Bioremediating New Orleans: Round Two
Begins
By Starhawk
2-10-06
Flying into New Orleans reading Jared Diamond s Collapse, a whole
history of societies throughout history that have collapsed, mostly
through destroying their environment, deforestation, soil erosion, and
related mistakes. I can t help thinking that historians of the
future will look back on New Orleans destruction in last summers
hurricanes with the same kind of incredulity as we ponder the Easter
Islanders cutting of their last trees. How could they not
have seen what they were doing? they might ask. They knew
that hurricanes would come, that the levees were inadequate. That
historian might go on to mark the summer of the hurricanes as the
watershed moment for the American Empire, the point where its collapse
became evident, if not in the lack of preparations for the disaster, then
in the utter failure of every major institution to respond adequately. It
wasn t the beginning of the end, but it was the point where the end
became visible.
Or not. They might come to a different conclusions. if they were
here with me in the Common Ground office called the House of Excellence,
sitting in on our Bioremediation team meeting, watching Emily s eyes
light up with excitement as she says, We re really doing it we re really
going to clean the whole thing up! In the front room is a
bank of computers with open, free internet access open to the
community. In the side rooms are offices, a small kitchen. A
young man with wild, dark hair spends half an hour reading one of the
Narnia books to a three young girls here for daycare. Jen, Randy,
Juniper and I are all deep in books on phytoremediation and beneficial
fungi and compost teas and doing computer searches as we pull together
the material for tomorrow s public forum on the toxic residues here in
New Orleans and our plan for the weekend s bioremediation training.

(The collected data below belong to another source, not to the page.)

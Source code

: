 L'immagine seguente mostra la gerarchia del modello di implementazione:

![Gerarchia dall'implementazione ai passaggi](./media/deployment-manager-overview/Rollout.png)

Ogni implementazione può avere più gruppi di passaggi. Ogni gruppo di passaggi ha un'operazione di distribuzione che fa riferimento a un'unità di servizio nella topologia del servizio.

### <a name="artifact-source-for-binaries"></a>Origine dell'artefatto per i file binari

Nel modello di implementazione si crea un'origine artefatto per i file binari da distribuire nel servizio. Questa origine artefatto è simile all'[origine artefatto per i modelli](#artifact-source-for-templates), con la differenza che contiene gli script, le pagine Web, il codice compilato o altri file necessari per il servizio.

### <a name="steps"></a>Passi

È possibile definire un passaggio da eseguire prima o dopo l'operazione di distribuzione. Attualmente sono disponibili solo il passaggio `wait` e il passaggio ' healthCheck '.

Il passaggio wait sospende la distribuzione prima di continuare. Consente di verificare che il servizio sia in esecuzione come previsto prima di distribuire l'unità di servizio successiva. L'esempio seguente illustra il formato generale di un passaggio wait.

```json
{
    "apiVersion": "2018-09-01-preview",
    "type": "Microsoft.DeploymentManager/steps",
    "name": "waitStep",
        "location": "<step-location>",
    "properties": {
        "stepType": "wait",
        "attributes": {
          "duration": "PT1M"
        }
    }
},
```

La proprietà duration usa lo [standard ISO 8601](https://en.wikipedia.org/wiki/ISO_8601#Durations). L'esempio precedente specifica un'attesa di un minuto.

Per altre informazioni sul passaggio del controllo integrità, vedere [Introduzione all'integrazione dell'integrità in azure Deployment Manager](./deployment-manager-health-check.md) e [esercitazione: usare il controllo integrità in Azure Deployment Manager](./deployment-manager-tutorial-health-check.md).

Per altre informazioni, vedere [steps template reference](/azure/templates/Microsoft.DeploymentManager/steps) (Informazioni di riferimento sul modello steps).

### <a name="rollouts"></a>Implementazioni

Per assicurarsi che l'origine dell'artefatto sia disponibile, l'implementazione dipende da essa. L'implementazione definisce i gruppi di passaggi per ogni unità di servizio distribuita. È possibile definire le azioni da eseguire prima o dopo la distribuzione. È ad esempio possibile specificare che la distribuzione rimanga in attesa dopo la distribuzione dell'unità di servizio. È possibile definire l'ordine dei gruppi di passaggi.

Working with these young women it s like having a team of Hermione
Graingers at our disposal, young, incredibly smart, beautiful, and
willing to dive into books and internet sites and come up with answers to
almost any question, if answers exist Juniper, who middle
aged, beautiful and incredibly smart, and in fact in her day job is a
respected environmental engineer, shows us her map she has taken the EPA
testing data, 75,000 pieces of information posted on their website in
obscure and intimidating detail, put it together with her own data and
plotted it on a map that shows the sites tested and the toxins found for
all of New Orleans.
Now that we know where the hot spots are, (or at least, the one s they ve
tested) and what the problems are, we can decide what will be the most
effective ways to clean them up, using beneficial bacteria, or mushrooms,
or plants. It sounds simple, but there are many complexities.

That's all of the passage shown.